Required action: Determine the count of lines in the data below that include the word "time", and give nothing besides it.

Data to use:
%%
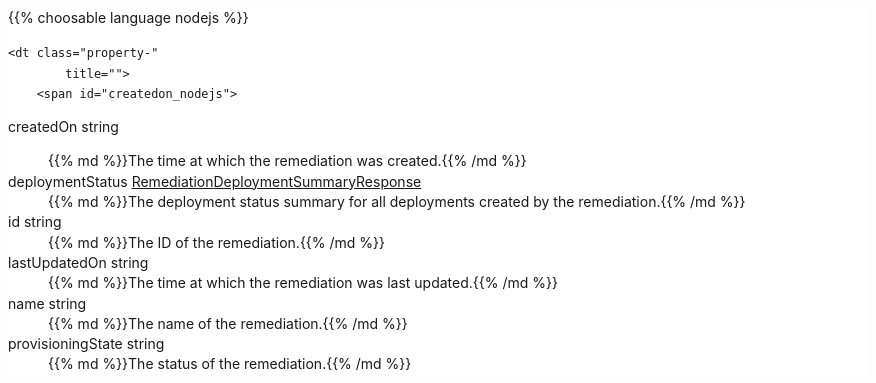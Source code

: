 {{% choosable language nodejs %}}
<dl class="resources-properties">

    <dt class="property-"
            title="">
        <span id="createdon_nodejs">
<a href="#createdon_nodejs" style="color: inherit; text-decoration: inherit;">created<wbr>On</a>
</span>
        <span class="property-indicator"></span>
        <span class="property-type">string</span>
    </dt>
    <dd>{{% md %}}The time at which the remediation was created.{{% /md %}}</dd>
    <dt class="property-"
            title="">
        <span id="deploymentstatus_nodejs">
<a href="#deploymentstatus_nodejs" style="color: inherit; text-decoration: inherit;">deployment<wbr>Status</a>
</span>
        <span class="property-indicator"></span>
        <span class="property-type"><a href="#remediationdeploymentsummaryresponse">Remediation<wbr>Deployment<wbr>Summary<wbr>Response</a></span>
    </dt>
    <dd>{{% md %}}The deployment status summary for all deployments created by the remediation.{{% /md %}}</dd>
    <dt class="property-"
            title="">
        <span id="id_nodejs">
<a href="#id_nodejs" style="color: inherit; text-decoration: inherit;">id</a>
</span>
        <span class="property-indicator"></span>
        <span class="property-type">string</span>
    </dt>
    <dd>{{% md %}}The ID of the remediation.{{% /md %}}</dd>
    <dt class="property-"
            title="">
        <span id="lastupdatedon_nodejs">
<a href="#lastupdatedon_nodejs" style="color: inherit; text-decoration: inherit;">last<wbr>Updated<wbr>On</a>
</span>
        <span class="property-indicator"></span>
        <span class="property-type">string</span>
    </dt>
    <dd>{{% md %}}The time at which the remediation was last updated.{{% /md %}}</dd>
    <dt class="property-"
            title="">
        <span id="name_nodejs">
<a href="#name_nodejs" style="color: inherit; text-decoration: inherit;">name</a>
</span>
        <span class="property-indicator"></span>
        <span class="property-type">string</span>
    </dt>
    <dd>{{% md %}}The name of the remediation.{{% /md %}}</dd>
    <dt class="property-"
            title="">
        <span id="provisioningstate_nodejs">
<a href="#provisioningstate_nodejs" style="color: inherit; text-decoration: inherit;">provisioning<wbr>State</a>
</span>
        <span class="property-indicator"></span>
        <span class="property-type">string</span>
    </dt>
    <dd>{{% md %}}The status of the remediation.{{% /md %}}</dd>
    <dt class="property-"
            title="">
%%
Written reply: 2